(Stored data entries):
+ + + + + + +

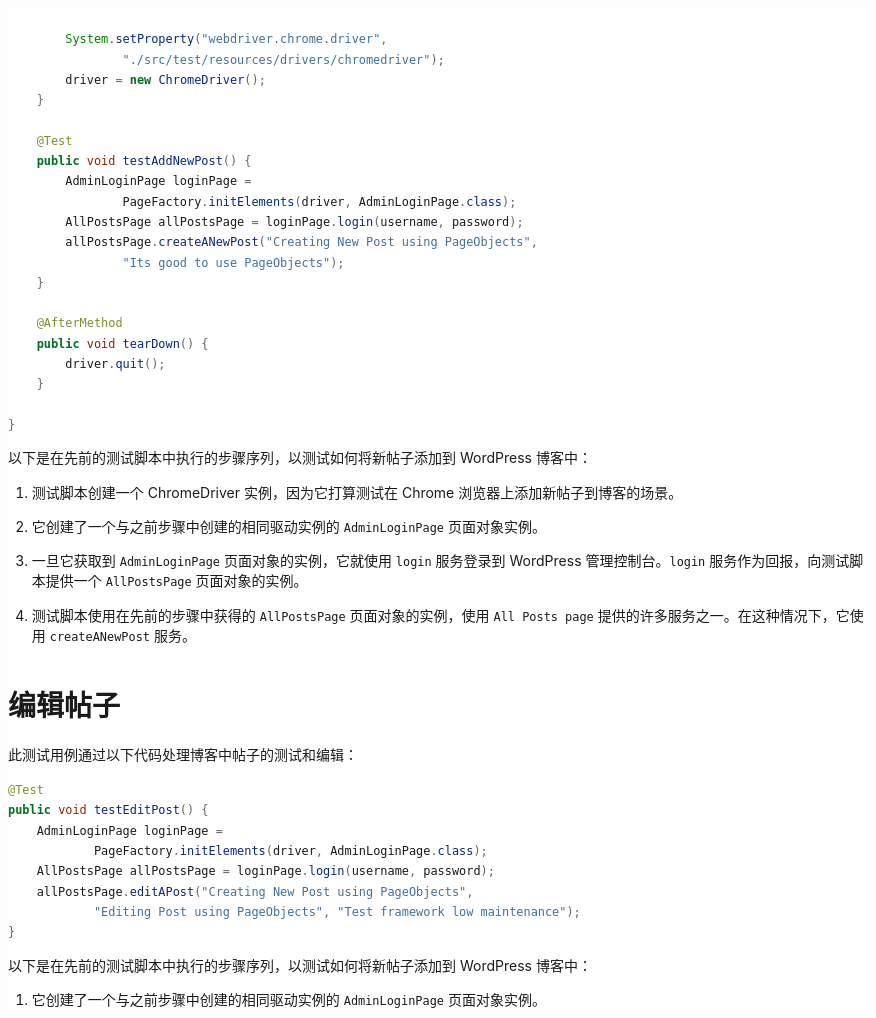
 ```java

        System.setProperty("webdriver.chrome.driver",
                "./src/test/resources/drivers/chromedriver");
        driver = new ChromeDriver();
    }

    @Test
    public void testAddNewPost() {
        AdminLoginPage loginPage =
                PageFactory.initElements(driver, AdminLoginPage.class);
        AllPostsPage allPostsPage = loginPage.login(username, password);
        allPostsPage.createANewPost("Creating New Post using PageObjects",
                "Its good to use PageObjects");
    }

    @AfterMethod
    public void tearDown() {
        driver.quit();
    }

}
```

以下是在先前的测试脚本中执行的步骤序列，以测试如何将新帖子添加到 WordPress 博客中：

1.  测试脚本创建一个 ChromeDriver 实例，因为它打算测试在 Chrome 浏览器上添加新帖子到博客的场景。

1.  它创建了一个与之前步骤中创建的相同驱动实例的 `AdminLoginPage` 页面对象实例。

1.  一旦它获取到 `AdminLoginPage` 页面对象的实例，它就使用 `login` 服务登录到 WordPress 管理控制台。`login` 服务作为回报，向测试脚本提供一个 `AllPostsPage` 页面对象的实例。

1.  测试脚本使用在先前的步骤中获得的 `AllPostsPage` 页面对象的实例，使用 `All Posts page` 提供的许多服务之一。在这种情况下，它使用 `createANewPost` 服务。

# 编辑帖子

此测试用例通过以下代码处理博客中帖子的测试和编辑：

```java
@Test
public void testEditPost() {
    AdminLoginPage loginPage =
            PageFactory.initElements(driver, AdminLoginPage.class);
    AllPostsPage allPostsPage = loginPage.login(username, password);
    allPostsPage.editAPost("Creating New Post using PageObjects",
            "Editing Post using PageObjects", "Test framework low maintenance");
}
```

以下是在先前的测试脚本中执行的步骤序列，以测试如何将新帖子添加到 WordPress 博客中：

1.  它创建了一个与之前步骤中创建的相同驱动实例的 `AdminLoginPage` 页面对象实例。
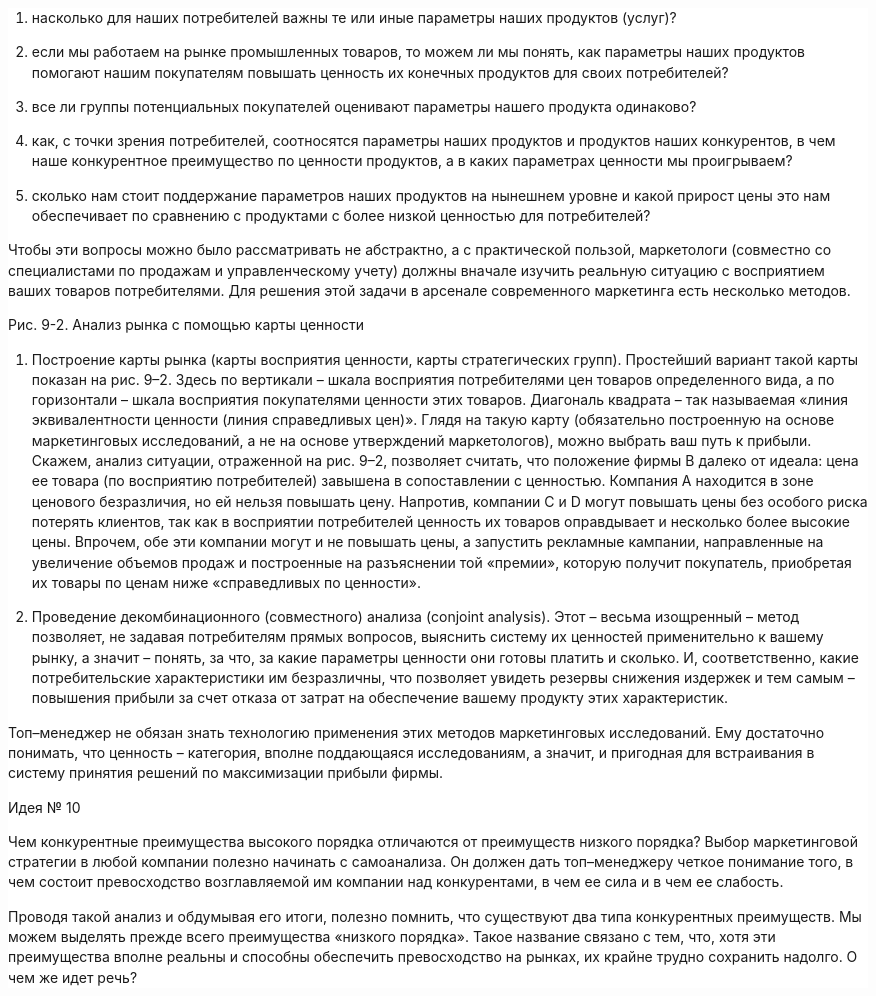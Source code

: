 1) насколько для наших потребителей важны те или иные параметры наших продуктов (услуг)?

2) если мы работаем на рынке промышленных товаров, то можем ли мы понять, как параметры наших продуктов помогают нашим покупателям повышать ценность их конечных продуктов для своих потребителей?

3) все ли группы потенциальных покупателей оценивают параметры нашего продукта одинаково?

4) как, с точки зрения потребителей, соотносятся параметры наших продуктов и продуктов наших конкурентов, в чем наше конкурентное преимущество по ценности продуктов, а в каких параметрах ценности мы проигрываем?

5) сколько нам стоит поддержание параметров наших продуктов на нынешнем уровне и какой прирост цены это нам обеспечивает по сравнению с продуктами с более низкой ценностью для потребителей?

Чтобы эти вопросы можно было рассматривать не абстрактно, а с практической пользой, маркетологи (совместно со специалистами по продажам и управленческому учету) должны вначале изучить реальную ситуацию с восприятием ваших товаров потребителями. Для решения этой задачи в арсенале современного маркетинга есть несколько методов.

Рис. 9-2. Анализ рынка с помощью карты ценности

1. Построение карты рынка (карты восприятия ценности, карты стратегических групп). Простейший вариант такой карты показан на рис. 9–2. Здесь по вертикали – шкала восприятия потребителями цен товаров определенного вида, а по горизонтали – шкала восприятия покупателями ценности этих товаров. Диагональ квадрата – так называемая «линия эквивалентности ценности (линия справедливых цен)». Глядя на такую карту (обязательно построенную на основе маркетинговых исследований, а не на основе утверждений маркетологов), можно выбрать ваш путь к прибыли. Скажем, анализ ситуации, отраженной на рис. 9–2, позволяет считать, что положение фирмы В далеко от идеала: цена ее товара (по восприятию потребителей) завышена в сопоставлении с ценностью. Компания А находится в зоне ценового безразличия, но ей нельзя повышать цену. Напротив, компании С и D могут повышать цены без особого риска потерять клиентов, так как в восприятии потребителей ценность их товаров оправдывает и несколько более высокие цены. Впрочем, обе эти компании могут и не повышать цены, а запустить рекламные кампании, направленные на увеличение объемов продаж и построенные на разъяснении той «премии», которую получит покупатель, приобретая их товары по ценам ниже «справедливых по ценности».

2. Проведение декомбинационного (совместного) анализа (conjoint analysis). Этот – весьма изощренный – метод позволяет, не задавая потребителям прямых вопросов, выяснить систему их ценностей применительно к вашему рынку, а значит – понять, за что, за какие параметры ценности они готовы платить и сколько. И, соответственно, какие потребительские характеристики им безразличны, что позволяет увидеть резервы снижения издержек и тем самым – повышения прибыли за счет отказа от затрат на обеспечение вашему продукту этих характеристик.

Топ–менеджер не обязан знать технологию применения этих методов маркетинговых исследований. Ему достаточно понимать, что ценность – категория, вполне поддающаяся исследованиям, а значит, и пригодная для встраивания в систему принятия решений по максимизации прибыли фирмы.

Идея № 10

Чем конкурентные преимущества высокого порядка отличаются от преимуществ низкого порядка?
Выбор маркетинговой стратегии в любой компании полезно начинать с самоанализа. Он должен дать топ–менеджеру четкое понимание того, в чем состоит превосходство возглавляемой им компании над конкурентами, в чем ее сила и в чем ее слабость.

Проводя такой анализ и обдумывая его итоги, полезно помнить, что существуют два типа конкурентных преимуществ. Мы можем выделять прежде всего преимущества «низкого порядка». Такое название связано с тем, что, хотя эти преимущества вполне реальны и способны обеспечить превосходство на рынках, их крайне трудно сохранить надолго. О чем же идет речь?
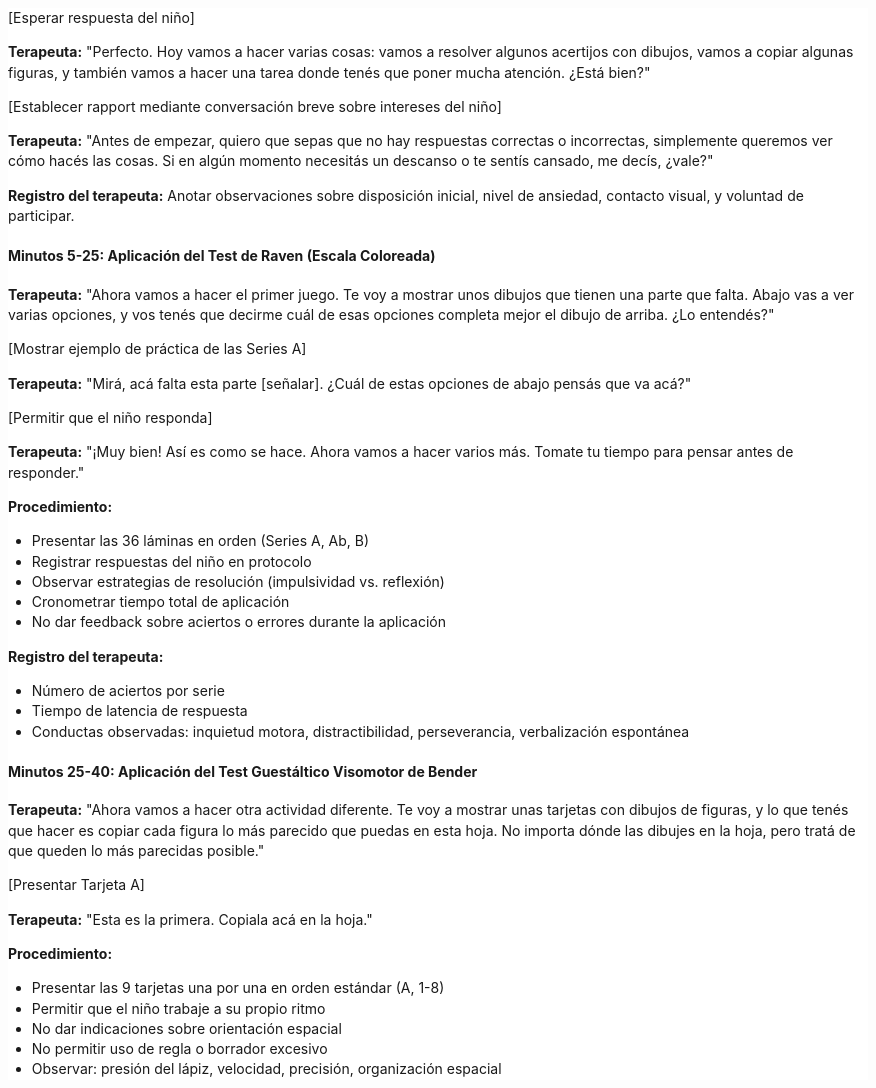 [Esperar respuesta del niño]

**Terapeuta:** "Perfecto. Hoy vamos a hacer varias cosas: vamos a resolver algunos acertijos con dibujos, vamos a copiar algunas figuras, y también vamos a hacer una tarea donde tenés que poner mucha atención. ¿Está bien?"

[Establecer rapport mediante conversación breve sobre intereses del niño]

**Terapeuta:** "Antes de empezar, quiero que sepas que no hay respuestas correctas o incorrectas, simplemente queremos ver cómo hacés las cosas. Si en algún momento necesitás un descanso o te sentís cansado, me decís, ¿vale?"

**Registro del terapeuta:** Anotar observaciones sobre disposición inicial, nivel de ansiedad, contacto visual, y voluntad de participar.

#### **Minutos 5-25: Aplicación del Test de Raven (Escala Coloreada)**

**Terapeuta:** "Ahora vamos a hacer el primer juego. Te voy a mostrar unos dibujos que tienen una parte que falta. Abajo vas a ver varias opciones, y vos tenés que decirme cuál de esas opciones completa mejor el dibujo de arriba. ¿Lo entendés?"

[Mostrar ejemplo de práctica de las Series A]

**Terapeuta:** "Mirá, acá falta esta parte [señalar]. ¿Cuál de estas opciones de abajo pensás que va acá?"

[Permitir que el niño responda]

**Terapeuta:** "¡Muy bien! Así es como se hace. Ahora vamos a hacer varios más. Tomate tu tiempo para pensar antes de responder."

**Procedimiento:**
- Presentar las 36 láminas en orden (Series A, Ab, B)
- Registrar respuestas del niño en protocolo
- Observar estrategias de resolución (impulsividad vs. reflexión)
- Cronometrar tiempo total de aplicación
- No dar feedback sobre aciertos o errores durante la aplicación

**Registro del terapeuta:**
- Número de aciertos por serie
- Tiempo de latencia de respuesta
- Conductas observadas: inquietud motora, distractibilidad, perseverancia, verbalización espontánea

#### **Minutos 25-40: Aplicación del Test Guestáltico Visomotor de Bender**

**Terapeuta:** "Ahora vamos a hacer otra actividad diferente. Te voy a mostrar unas tarjetas con dibujos de figuras, y lo que tenés que hacer es copiar cada figura lo más parecido que puedas en esta hoja. No importa dónde las dibujes en la hoja, pero tratá de que queden lo más parecidas posible."

[Presentar Tarjeta A]

**Terapeuta:** "Esta es la primera. Copiala acá en la hoja."

**Procedimiento:**
- Presentar las 9 tarjetas una por una en orden estándar (A, 1-8)
- Permitir que el niño trabaje a su propio ritmo
- No dar indicaciones sobre orientación espacial
- No permitir uso de regla o borrador excesivo
- Observar: presión del lápiz, velocidad, precisión, organización espacial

+ + + + + + +

(Exercise):
Within the data above, the span starting at the line containing "- No dar feedback" and ending at the line containing "#### **Minutos 25-40: Aplicación" is to be retyped exactly, with no other lines.

(Answer for this exercise):
- No dar feedback sobre aciertos o errores durante la aplicación

**Registro del terapeuta:**
- Número de aciertos por serie
- Tiempo de latencia de respuesta
- Conductas observadas: inquietud motora, distractibilidad, perseverancia, verbalización espontánea

#### **Minutos 25-40: Aplicación del Test Guestáltico Visomotor de Bender**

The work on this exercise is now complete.